- YOUR OBJECTIVE -
Read the data, and whenever a line holds the word "false", report that line.

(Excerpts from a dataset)
*** Block opens ***

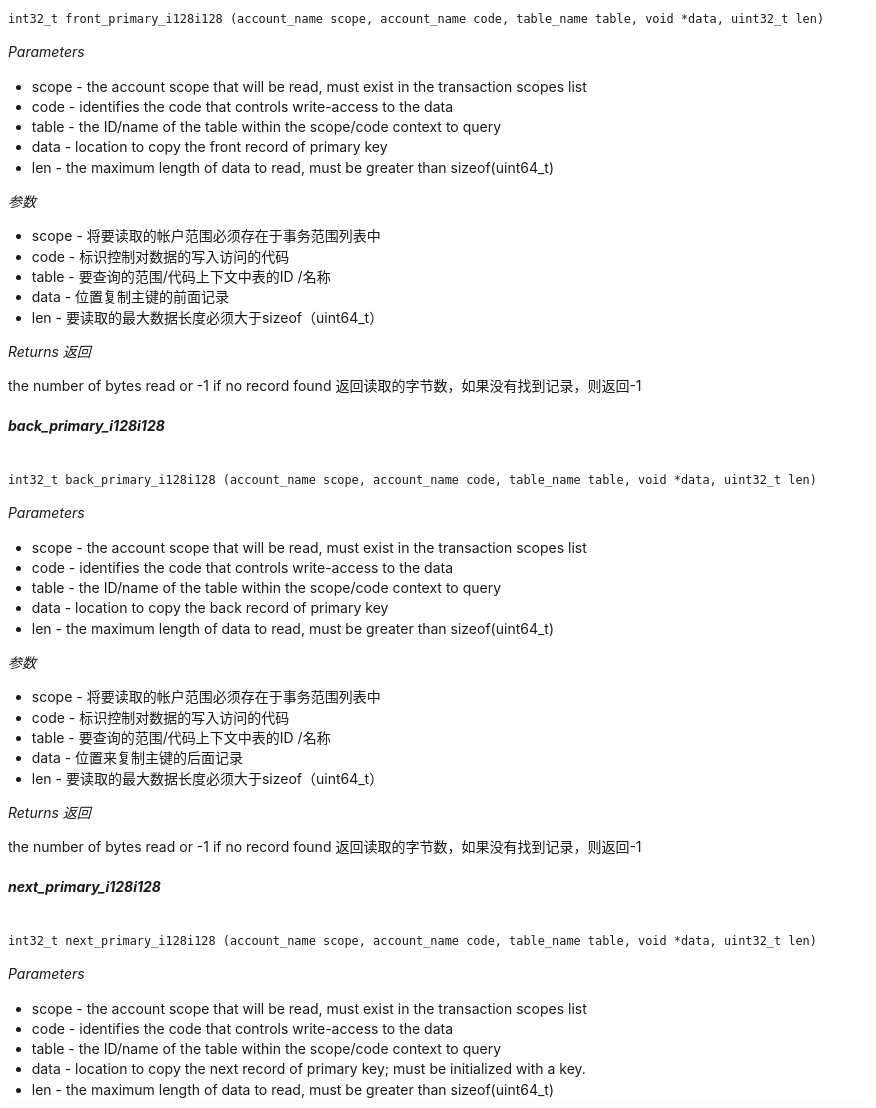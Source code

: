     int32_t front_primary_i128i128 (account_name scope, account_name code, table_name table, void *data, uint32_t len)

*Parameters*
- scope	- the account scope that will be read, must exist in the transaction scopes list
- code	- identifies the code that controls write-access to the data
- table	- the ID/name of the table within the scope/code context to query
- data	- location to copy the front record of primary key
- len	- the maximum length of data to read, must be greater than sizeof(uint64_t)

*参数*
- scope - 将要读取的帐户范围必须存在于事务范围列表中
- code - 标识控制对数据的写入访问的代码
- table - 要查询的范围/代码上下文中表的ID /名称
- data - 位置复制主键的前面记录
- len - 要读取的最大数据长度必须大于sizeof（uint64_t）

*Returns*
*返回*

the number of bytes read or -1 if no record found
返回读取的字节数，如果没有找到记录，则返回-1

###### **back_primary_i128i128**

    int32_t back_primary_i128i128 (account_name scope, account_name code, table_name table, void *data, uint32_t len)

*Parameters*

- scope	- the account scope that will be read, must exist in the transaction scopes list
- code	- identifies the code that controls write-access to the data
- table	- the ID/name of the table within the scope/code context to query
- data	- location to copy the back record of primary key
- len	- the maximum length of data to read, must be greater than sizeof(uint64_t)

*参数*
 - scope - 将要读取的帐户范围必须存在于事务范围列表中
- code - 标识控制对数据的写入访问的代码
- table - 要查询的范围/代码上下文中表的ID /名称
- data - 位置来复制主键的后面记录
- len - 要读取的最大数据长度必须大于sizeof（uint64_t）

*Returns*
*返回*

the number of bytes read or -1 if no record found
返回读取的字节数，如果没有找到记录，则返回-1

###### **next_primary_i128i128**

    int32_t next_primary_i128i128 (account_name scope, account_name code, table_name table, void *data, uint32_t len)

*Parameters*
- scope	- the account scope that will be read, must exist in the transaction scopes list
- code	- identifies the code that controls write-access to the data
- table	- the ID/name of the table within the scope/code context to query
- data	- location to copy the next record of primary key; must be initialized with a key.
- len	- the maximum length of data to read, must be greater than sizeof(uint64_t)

*** Block closes ***
*** Block opens ***

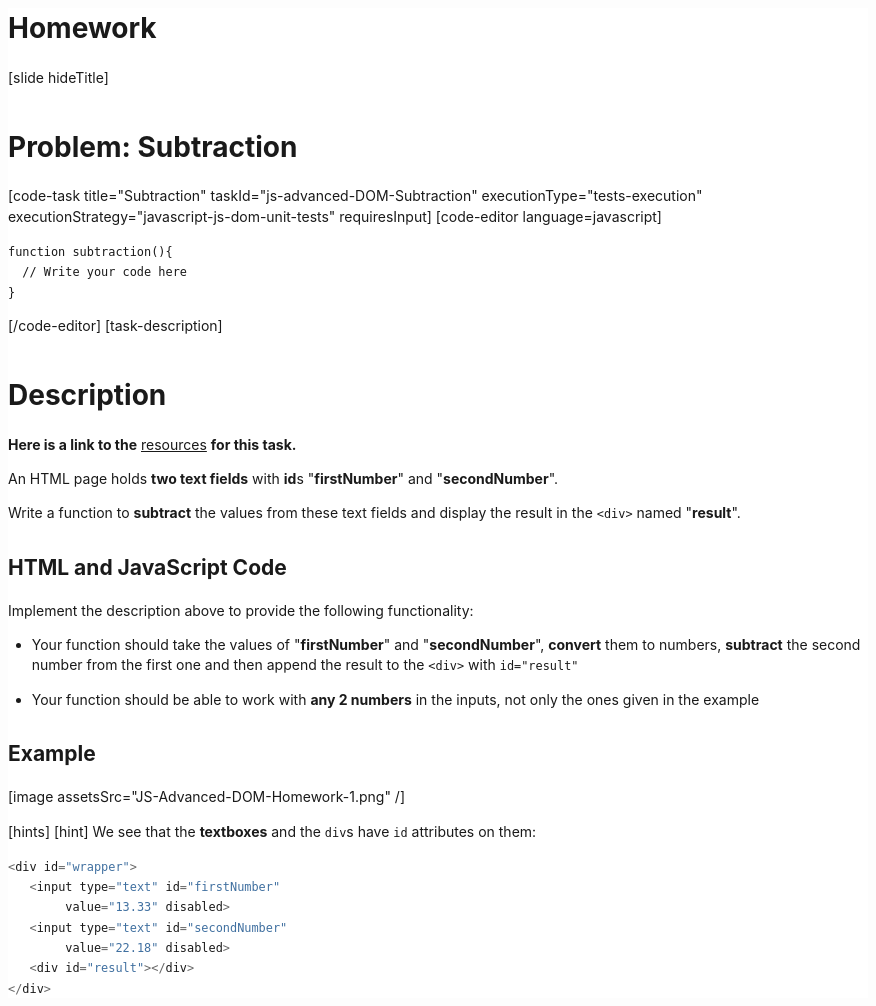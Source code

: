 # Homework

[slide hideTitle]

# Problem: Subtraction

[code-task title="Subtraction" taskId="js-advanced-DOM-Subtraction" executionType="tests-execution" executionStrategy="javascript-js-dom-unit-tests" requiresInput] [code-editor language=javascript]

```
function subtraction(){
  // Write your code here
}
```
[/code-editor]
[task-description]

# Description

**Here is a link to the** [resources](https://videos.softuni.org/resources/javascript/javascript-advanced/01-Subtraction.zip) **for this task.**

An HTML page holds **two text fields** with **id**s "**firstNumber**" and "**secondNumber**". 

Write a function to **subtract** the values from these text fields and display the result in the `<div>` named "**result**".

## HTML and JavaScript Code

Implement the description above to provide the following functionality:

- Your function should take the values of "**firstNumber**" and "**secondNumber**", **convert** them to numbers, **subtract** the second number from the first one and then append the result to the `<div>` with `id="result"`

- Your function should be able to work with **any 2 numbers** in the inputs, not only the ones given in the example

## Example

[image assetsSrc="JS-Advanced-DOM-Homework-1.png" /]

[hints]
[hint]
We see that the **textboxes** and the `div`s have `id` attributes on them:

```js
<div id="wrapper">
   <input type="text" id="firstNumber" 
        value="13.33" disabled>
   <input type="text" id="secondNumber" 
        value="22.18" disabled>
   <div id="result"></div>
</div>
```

*** Block closes ***
*** Block opens ***

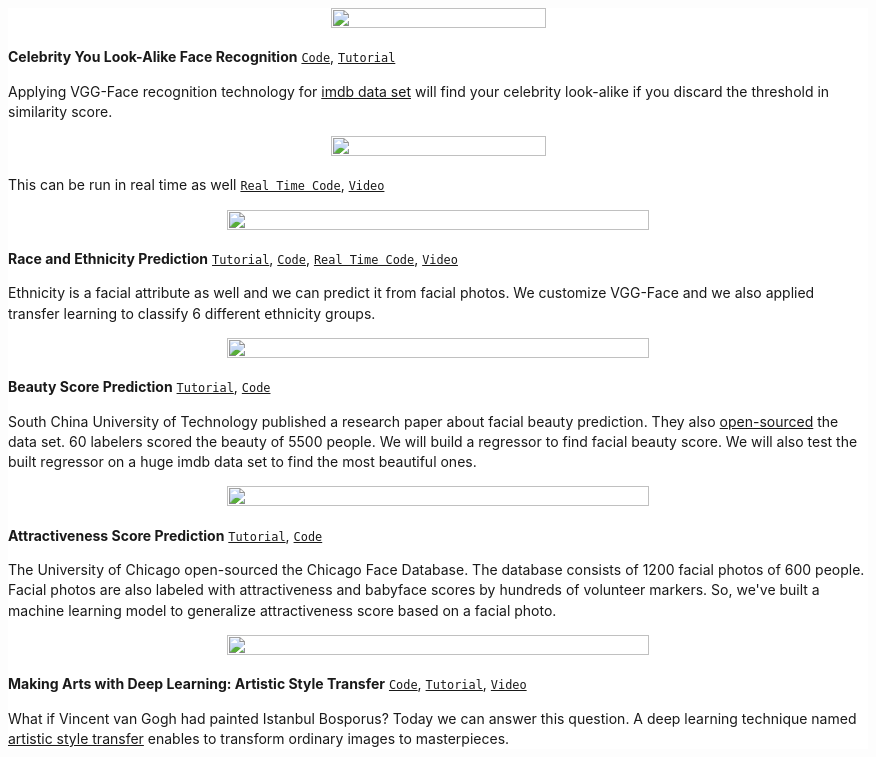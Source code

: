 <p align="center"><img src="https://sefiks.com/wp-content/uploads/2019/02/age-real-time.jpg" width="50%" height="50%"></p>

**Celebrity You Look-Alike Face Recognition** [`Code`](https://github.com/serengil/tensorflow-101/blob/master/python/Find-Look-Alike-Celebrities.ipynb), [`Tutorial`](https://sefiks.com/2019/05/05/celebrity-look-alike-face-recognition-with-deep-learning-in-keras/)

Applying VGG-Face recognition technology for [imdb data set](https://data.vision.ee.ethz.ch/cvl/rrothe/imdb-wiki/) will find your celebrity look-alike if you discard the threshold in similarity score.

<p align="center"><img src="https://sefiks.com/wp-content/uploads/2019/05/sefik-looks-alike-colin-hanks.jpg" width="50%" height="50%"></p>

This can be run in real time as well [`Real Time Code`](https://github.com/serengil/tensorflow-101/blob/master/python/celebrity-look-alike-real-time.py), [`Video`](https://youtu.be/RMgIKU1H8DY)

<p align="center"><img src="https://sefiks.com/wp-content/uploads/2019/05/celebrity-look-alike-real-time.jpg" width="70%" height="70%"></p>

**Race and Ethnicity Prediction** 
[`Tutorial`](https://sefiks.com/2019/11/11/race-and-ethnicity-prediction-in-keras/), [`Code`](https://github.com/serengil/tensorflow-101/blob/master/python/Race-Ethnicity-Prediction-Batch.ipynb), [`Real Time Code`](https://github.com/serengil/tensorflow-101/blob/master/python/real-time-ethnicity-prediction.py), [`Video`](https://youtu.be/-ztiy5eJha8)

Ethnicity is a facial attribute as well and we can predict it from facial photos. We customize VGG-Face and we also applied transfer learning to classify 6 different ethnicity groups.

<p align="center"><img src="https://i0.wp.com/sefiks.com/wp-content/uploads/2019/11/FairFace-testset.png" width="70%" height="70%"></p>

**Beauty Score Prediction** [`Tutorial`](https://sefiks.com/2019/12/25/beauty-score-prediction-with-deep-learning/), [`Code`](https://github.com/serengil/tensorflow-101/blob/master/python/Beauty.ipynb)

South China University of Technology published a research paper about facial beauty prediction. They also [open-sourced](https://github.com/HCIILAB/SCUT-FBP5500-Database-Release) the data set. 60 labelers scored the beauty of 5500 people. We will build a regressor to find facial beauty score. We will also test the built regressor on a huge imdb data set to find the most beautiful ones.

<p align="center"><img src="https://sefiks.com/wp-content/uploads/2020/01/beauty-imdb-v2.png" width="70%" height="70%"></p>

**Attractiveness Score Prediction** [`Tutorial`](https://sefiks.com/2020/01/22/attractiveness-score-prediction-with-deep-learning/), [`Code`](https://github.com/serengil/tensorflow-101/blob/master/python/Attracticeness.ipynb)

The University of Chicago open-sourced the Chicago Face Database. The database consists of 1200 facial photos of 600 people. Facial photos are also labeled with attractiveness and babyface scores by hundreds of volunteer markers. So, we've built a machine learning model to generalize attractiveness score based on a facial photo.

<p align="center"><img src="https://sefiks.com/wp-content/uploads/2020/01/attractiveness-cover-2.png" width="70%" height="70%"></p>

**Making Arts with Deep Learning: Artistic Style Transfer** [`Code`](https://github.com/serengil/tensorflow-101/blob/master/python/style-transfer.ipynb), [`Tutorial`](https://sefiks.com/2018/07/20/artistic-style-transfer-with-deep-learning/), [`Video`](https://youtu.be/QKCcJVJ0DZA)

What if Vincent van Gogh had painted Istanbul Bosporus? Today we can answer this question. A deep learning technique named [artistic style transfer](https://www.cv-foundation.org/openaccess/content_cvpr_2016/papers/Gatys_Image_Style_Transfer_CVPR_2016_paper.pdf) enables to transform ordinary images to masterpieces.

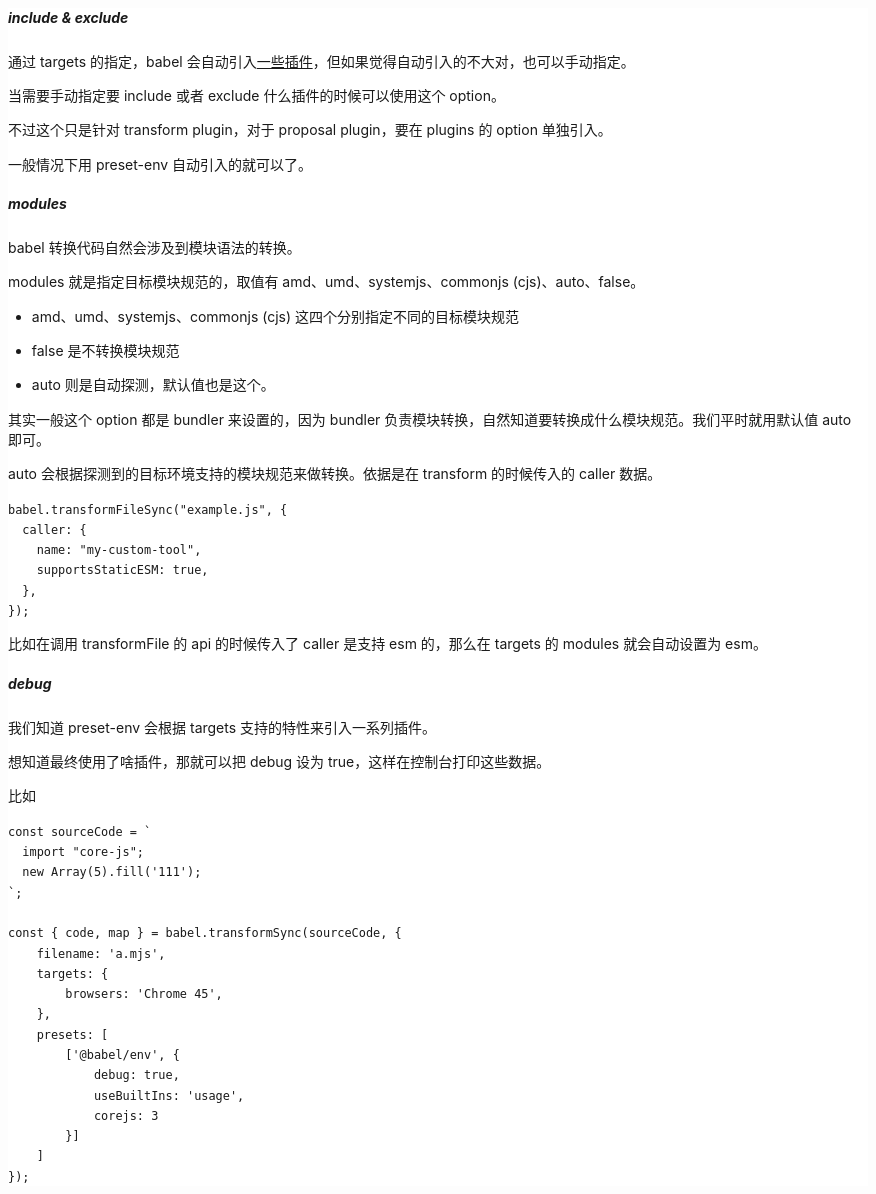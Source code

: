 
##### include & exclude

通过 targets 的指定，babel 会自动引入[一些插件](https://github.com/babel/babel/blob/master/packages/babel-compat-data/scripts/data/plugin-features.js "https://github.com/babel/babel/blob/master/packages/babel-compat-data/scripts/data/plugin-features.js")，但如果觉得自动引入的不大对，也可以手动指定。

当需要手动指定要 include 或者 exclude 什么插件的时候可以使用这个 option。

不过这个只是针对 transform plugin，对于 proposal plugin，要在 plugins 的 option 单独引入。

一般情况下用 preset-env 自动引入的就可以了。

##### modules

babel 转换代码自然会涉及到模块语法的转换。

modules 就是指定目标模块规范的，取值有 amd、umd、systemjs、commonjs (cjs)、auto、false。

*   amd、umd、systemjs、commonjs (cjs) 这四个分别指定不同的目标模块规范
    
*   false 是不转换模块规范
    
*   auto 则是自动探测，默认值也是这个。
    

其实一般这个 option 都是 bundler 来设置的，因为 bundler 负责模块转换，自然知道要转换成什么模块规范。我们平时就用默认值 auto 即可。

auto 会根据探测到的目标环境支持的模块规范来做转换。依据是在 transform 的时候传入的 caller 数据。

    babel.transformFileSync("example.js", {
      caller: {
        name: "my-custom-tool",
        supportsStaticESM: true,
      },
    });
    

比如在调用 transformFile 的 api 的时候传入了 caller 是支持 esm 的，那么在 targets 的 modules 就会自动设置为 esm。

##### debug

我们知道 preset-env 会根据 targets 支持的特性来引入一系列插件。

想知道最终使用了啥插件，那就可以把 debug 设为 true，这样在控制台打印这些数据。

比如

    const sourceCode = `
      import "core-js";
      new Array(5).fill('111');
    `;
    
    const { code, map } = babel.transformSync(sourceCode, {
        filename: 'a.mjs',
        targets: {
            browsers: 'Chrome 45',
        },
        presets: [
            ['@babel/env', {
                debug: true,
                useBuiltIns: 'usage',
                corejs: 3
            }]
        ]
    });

*** Block closes ***

- TASK OUTPUT -
modules 就是指定目标模块规范的，取值有 amd、umd、systemjs、commonjs (cjs)、auto、false。
*   false 是不转换模块规范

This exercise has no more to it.